Task prompt ▸ Your answer should consist of the lines below that hold the word "their".

[Stored dataset items]
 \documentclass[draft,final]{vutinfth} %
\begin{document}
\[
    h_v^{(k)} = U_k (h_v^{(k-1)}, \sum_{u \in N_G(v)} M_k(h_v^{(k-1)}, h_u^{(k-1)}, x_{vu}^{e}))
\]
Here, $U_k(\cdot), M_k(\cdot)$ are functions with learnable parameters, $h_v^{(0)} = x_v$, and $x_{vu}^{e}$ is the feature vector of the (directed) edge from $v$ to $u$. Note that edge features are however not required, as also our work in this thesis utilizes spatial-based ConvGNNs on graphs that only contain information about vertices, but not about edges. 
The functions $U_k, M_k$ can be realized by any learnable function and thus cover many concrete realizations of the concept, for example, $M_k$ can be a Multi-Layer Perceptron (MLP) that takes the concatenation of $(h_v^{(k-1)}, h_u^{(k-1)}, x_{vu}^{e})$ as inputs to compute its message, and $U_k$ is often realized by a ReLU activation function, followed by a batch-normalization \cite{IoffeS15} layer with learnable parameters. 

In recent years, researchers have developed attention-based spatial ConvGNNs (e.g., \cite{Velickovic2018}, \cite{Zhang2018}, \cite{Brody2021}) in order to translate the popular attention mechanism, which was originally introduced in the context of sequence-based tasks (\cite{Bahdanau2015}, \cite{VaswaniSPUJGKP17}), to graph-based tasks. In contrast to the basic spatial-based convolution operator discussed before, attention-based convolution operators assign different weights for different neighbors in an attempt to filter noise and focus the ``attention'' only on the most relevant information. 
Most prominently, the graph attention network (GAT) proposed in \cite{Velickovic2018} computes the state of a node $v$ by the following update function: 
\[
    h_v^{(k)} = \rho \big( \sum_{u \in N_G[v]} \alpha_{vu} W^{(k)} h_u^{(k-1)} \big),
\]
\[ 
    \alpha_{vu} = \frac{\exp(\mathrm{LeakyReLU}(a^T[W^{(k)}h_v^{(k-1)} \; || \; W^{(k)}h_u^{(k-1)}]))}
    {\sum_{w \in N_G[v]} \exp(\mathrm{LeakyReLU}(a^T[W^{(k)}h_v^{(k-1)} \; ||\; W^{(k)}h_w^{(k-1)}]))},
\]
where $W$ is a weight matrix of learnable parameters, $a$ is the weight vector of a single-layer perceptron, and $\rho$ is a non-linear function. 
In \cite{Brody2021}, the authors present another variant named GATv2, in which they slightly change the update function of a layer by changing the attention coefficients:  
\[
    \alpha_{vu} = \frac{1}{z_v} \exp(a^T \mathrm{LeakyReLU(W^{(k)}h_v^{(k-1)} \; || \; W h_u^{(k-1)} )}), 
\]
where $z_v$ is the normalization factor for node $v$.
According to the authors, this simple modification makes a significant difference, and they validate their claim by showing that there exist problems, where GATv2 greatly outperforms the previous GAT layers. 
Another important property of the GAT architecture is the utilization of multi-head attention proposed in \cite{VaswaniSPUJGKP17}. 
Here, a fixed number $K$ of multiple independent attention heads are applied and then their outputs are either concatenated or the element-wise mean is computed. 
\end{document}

Result ▸
According to the authors, this simple modification makes a significant difference, and they validate their claim by showing that there exist problems, where GATv2 greatly outperforms the previous GAT layers. 
Here, a fixed number $K$ of multiple independent attention heads are applied and then their outputs are either concatenated or the element-wise mean is computed. 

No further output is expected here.